Definición

El construccionismo social en psicología es la propuesta teórica y metodológica formulada por Kenneth Gergen desde el ensayo “Social Psychology as History” (Journal of Personality and Social Psychology, 1973) y desarrollada en obras como The Saturated Self (1991), Realities and Relationships (1994) y An Invitation to Social Construction (1999). Gergen articula un giro crítico frente a la psicología social experimental estadounidense que había asumido, desde los años cuarenta, un modelo positivista según el cual la disciplina buscaba leyes generales del comportamiento humano análogas a las leyes físicas, mediante experimentos controlados y variables operacionalizadas. Gergen sostiene, contra ese modelo, que las categorías psicológicas mismas —emoción, personalidad, motivación, memoria, yo, cognición— no son entidades naturales que la psicología descubra sino construcciones históricas y culturales que emergen de las prácticas discursivas, institucionales y relacionales de comunidades específicas. Lo que llamamos “depresión”, “autoestima”, “amor romántico” o “trauma” no son universales antropológicos sino construcciones socioculturales situadas, que se despliegan de modo distinto en épocas y contextos diversos, y que se producen y reproducen mediante el lenguaje compartido y las interacciones cotidianas. El construccionismo social se distingue del constructivismo cognitivo de Piaget o de Von Glasersfeld porque desplaza el foco desde la construcción individual del conocimiento hacia la construcción colectiva mediada por la conversación.
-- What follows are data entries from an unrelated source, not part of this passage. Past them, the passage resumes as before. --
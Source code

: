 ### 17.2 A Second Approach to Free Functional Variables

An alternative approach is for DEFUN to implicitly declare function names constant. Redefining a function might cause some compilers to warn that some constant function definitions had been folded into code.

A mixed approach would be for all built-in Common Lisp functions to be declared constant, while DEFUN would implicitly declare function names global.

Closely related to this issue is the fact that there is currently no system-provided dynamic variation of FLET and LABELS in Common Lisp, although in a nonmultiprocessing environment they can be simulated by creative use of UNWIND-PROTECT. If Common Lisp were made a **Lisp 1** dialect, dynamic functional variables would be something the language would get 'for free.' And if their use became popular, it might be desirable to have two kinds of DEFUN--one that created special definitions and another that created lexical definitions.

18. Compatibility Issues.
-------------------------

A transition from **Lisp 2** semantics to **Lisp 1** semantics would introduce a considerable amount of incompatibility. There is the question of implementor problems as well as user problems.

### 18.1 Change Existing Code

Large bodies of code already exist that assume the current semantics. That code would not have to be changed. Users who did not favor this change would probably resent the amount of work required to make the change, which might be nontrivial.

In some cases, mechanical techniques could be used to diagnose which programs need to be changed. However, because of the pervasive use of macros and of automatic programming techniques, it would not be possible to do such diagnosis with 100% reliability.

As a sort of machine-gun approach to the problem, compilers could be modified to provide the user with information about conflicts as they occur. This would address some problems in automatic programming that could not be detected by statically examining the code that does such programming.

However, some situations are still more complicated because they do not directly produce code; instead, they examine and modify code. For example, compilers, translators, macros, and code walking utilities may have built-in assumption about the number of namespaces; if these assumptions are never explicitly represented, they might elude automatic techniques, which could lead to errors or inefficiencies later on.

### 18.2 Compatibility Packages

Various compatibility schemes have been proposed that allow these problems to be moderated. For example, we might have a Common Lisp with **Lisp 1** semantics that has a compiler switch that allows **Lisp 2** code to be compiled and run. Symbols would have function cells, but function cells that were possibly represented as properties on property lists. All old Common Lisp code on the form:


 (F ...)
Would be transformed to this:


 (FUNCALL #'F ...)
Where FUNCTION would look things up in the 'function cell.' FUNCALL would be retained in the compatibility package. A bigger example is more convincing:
Se apoya en tradiciones filosóficas como el segundo Wittgenstein, la etnometodología de Garfinkel, la fenomenología social de Alfred Schutz y La construcción social de la realidad (1966) de Berger y Luckmann, y dialoga con el giro lingüístico y el postestructuralismo. Sus consecuencias metodológicas son amplias: los estudios psicológicos deben atender a las prácticas discursivas, a las narrativas, a los contextos culturales y a las relaciones de poder que producen los objetos que la disciplina estudia. Sus consecuencias éticas son igualmente relevantes: si las categorías psicológicas son construidas, entonces pueden reconstruirse, y el psicólogo tiene responsabilidad respecto de qué construcciones alimenta. La propuesta ha influido la terapia narrativa, la terapia colaborativa, los estudios de género en psicología, la psicología crítica y las lecturas contemporáneas sobre subjetividad neoliberal.